Health Insurance

Our current situation: Six million Americans, including over 290,000 Washingtonians received health insurance policy cancellation notices with the implementation of the Affordable Care Act (Obamacare), because those policies did not include all of the several federal mandates. Washington State has 58 mandates in all our insurance policies, which had already chased some health insurance companies out of state. These mandates include coverage probably not needed by every Washingtonian such as midwives, acupuncture and port wine stain removal.

Both the federal and state mandates have left employers and employees less options from which to choose. And less choice leads to less competition and higher prices, hurting consumers and even forcing some businesses to close their doors.
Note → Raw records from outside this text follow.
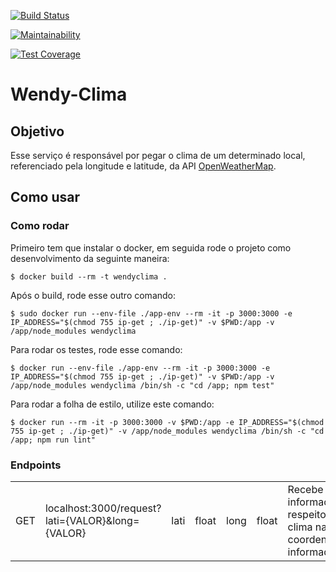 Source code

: [![Build Status](https://travis-ci.org/wendybot/Wendy-Clima.svg?branch=dev)](https://travis-ci.org/wendybot/Wendy-Clima)

[![Maintainability](https://api.codeclimate.com/v1/badges/68981c0a1fe08635480b/maintainability)](https://codeclimate.com/github/wendybot/Wendy-Clima/maintainability)

[![Test Coverage](https://api.codeclimate.com/v1/badges/68981c0a1fe08635480b/test_coverage)](https://codeclimate.com/github/wendybot/Wendy-Clima/test_coverage)

# Wendy-Clima

## Objetivo
Esse serviço é responsável por pegar o clima de um determinado local, referenciado pela longitude e latitude, da API [OpenWeatherMap](https://openweathermap.org).

## Como usar

### Como rodar
Primeiro tem que instalar o docker, em seguida rode o projeto como desenvolvimento da seguinte maneira:

```$ docker build --rm -t wendyclima .```

Após o build, rode esse outro comando:

```$ sudo docker run --env-file ./app-env --rm -it -p 3000:3000 -e IP_ADDRESS="$(chmod 755 ip-get ; ./ip-get)" -v $PWD:/app -v /app/node_modules wendyclima```

Para rodar os testes, rode esse comando:

```$ docker run --env-file ./app-env --rm -it -p 3000:3000 -e IP_ADDRESS="$(chmod 755 ip-get ; ./ip-get)" -v $PWD:/app -v /app/node_modules wendyclima /bin/sh -c "cd /app; npm test"```

Para rodar a folha de estilo, utilize este comando:

```$ docker run --rm -it -p 3000:3000 -v $PWD:/app -e IP_ADDRESS="$(chmod 755 ip-get ; ./ip-get)" -v /app/node_modules wendyclima /bin/sh -c "cd /app; npm run lint"```

### Endpoints
<table>
	<tr>
		<td>GET</td>
		<td>localhost:3000/request?lati={VALOR}&long={VALOR}</td>
		<td>lati</td>
		<td>float</td>
		<td>long</td>
		<td>float</td>
		<td>Recebe informação a respeito do clima nas coordenadas informadas</td>
	</tr>
</table> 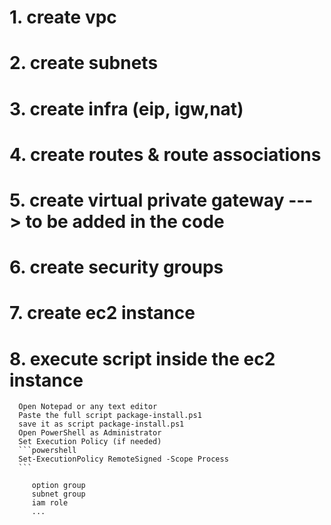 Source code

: # 1. create vpc
# 2. create subnets
# 3. create infra (eip, igw,nat)
# 4. create routes & route associations
# 5. create virtual private gateway ---> to be added in the code
# 6. create security groups
# 7. create ec2 instance
# 8. execute script inside the ec2 instance
      Open Notepad or any text editor
      Paste the full script package-install.ps1
      save it as script package-install.ps1
      Open PowerShell as Administrator
      Set Execution Policy (if needed)
      ```powershell
      Set-ExecutionPolicy RemoteSigned -Scope Process
      ```

         option group
         subnet group
         iam role
         ...
    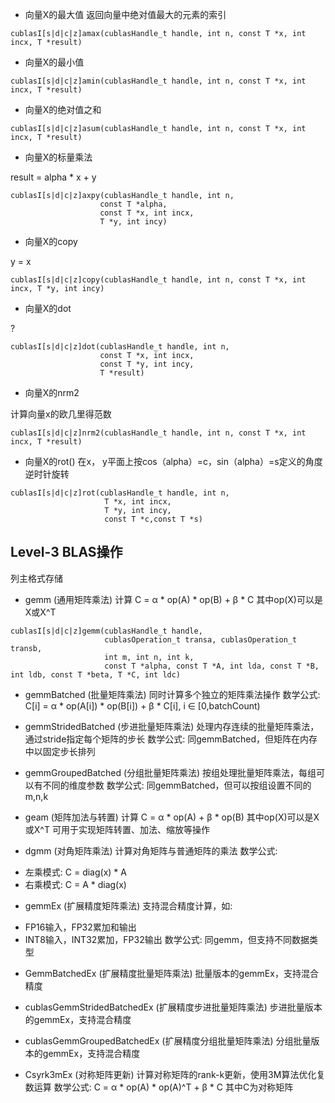 + 向量X的最大值
返回向量中绝对值最大的元素的索引
```
cublasI[s|d|c|z]amax(cublasHandle_t handle, int n, const T *x, int incx, T *result)
```

+ 向量X的最小值
```
cublasI[s|d|c|z]amin(cublasHandle_t handle, int n, const T *x, int incx, T *result)
```

+ 向量X的绝对值之和
```
cublasI[s|d|c|z]asum(cublasHandle_t handle, int n, const T *x, int incx, T *result) 
```

+ 向量X的标量乘法
 
result = alpha * x + y
 
```
cublasI[s|d|c|z]axpy(cublasHandle_t handle, int n, 
                    const T *alpha,
                    const T *x, int incx,
                    T *y, int incy)
```
 
 
+ 向量X的copy

y = x

```
cublasI[s|d|c|z]copy(cublasHandle_t handle, int n, const T *x, int incx, T *y, int incy)
```


+ 向量X的dot

?

```
cublasI[s|d|c|z]dot(cublasHandle_t handle, int n, 
                    const T *x, int incx, 
                    const T *y, int incy, 
                    T *result)
```

+ 向量X的nrm2 

计算向量x的欧几里得范数

```
cublasI[s|d|c|z]nrm2(cublasHandle_t handle, int n, const T *x, int incx, T *result)
``` 

+ 向量X的rot()
在x， y平面上按cos（alpha）=c，sin（alpha）=s定义的角度逆时针旋转


```
cublasI[s|d|c|z]rot(cublasHandle_t handle, int n,
                     T *x, int incx, 
                     T *y, int incy,
                     const T *c,const T *s)
```


## Level-3 BLAS操作

列主格式存储

+ gemm (通用矩阵乘法)
计算 C = α * op(A) * op(B) + β * C
其中op(X)可以是X或X^T

```
cublasI[s|d|c|z]gemm(cublasHandle_t handle,
                     cublasOperation_t transa, cublasOperation_t transb,
                     int m, int n, int k,
                     const T *alpha, const T *A, int lda, const T *B, int ldb, const T *beta, T *C, int ldc)
```

+ gemmBatched (批量矩阵乘法)
同时计算多个独立的矩阵乘法操作
数学公式: C[i] = α * op(A[i]) * op(B[i]) + β * C[i], i ∈ [0,batchCount)

+ gemmStridedBatched (步进批量矩阵乘法)
处理内存连续的批量矩阵乘法，通过stride指定每个矩阵的步长
数学公式: 同gemmBatched，但矩阵在内存中以固定步长排列

+ gemmGroupedBatched (分组批量矩阵乘法)
按组处理批量矩阵乘法，每组可以有不同的维度参数
数学公式: 同gemmBatched，但可以按组设置不同的m,n,k

+ geam (矩阵加法与转置)
计算 C = α * op(A) + β * op(B)
其中op(X)可以是X或X^T
可用于实现矩阵转置、加法、缩放等操作

+ dgmm (对角矩阵乘法)
计算对角矩阵与普通矩阵的乘法
数学公式:
- 左乘模式: C = diag(x) * A
- 右乘模式: C = A * diag(x)

+ gemmEx (扩展精度矩阵乘法)
支持混合精度计算，如:
- FP16输入，FP32累加和输出
- INT8输入，INT32累加，FP32输出
数学公式: 同gemm，但支持不同数据类型

+ GemmBatchedEx (扩展精度批量矩阵乘法)
批量版本的gemmEx，支持混合精度

+ cublasGemmStridedBatchedEx (扩展精度步进批量矩阵乘法)
步进批量版本的gemmEx，支持混合精度

+ cublasGemmGroupedBatchedEx (扩展精度分组批量矩阵乘法)
分组批量版本的gemmEx，支持混合精度

+ Csyrk3mEx (对称矩阵更新)
计算对称矩阵的rank-k更新，使用3M算法优化复数运算
数学公式: C = α * op(A) * op(A)^T + β * C
其中C为对称矩阵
Those who have lost the plans they liked are paying an average of 41% more.

While the federal government allowed for a delay in implementation, the Washington State Insurance Commissioner declined the opportunity to delay, despite many having to pay hundreds more each month for health insurance. Washington families need more choice in affordable health insurance policies.

My solution: Eliminating many of the 58 mandates that are currently required for all insurance policies in our state will drive down costs and encourage more companies to compete for our business. And we can get more choice and competition by allowing the purchase of health insurance across state lines.

Just as we don’t expect our car insurance to pay for our tires and gas, federal and state law should allow employers the latitude to offer health savings accounts and much less expensive health insurance policies that don’t cover every sniffle and cough. As people see financial incentive in using their health dollars wisely, we would see significantly lower health costs.

States that have put limits on non-economic damage court settlements drive down costs and enjoy a greater choice of physicians, because the lower medical overhead costs encourage doctors to practice in those states. We need this type of tort reform.

And until the federal government irons out the implementation problems with the legislation, we should allow Washingtonians to delay participation.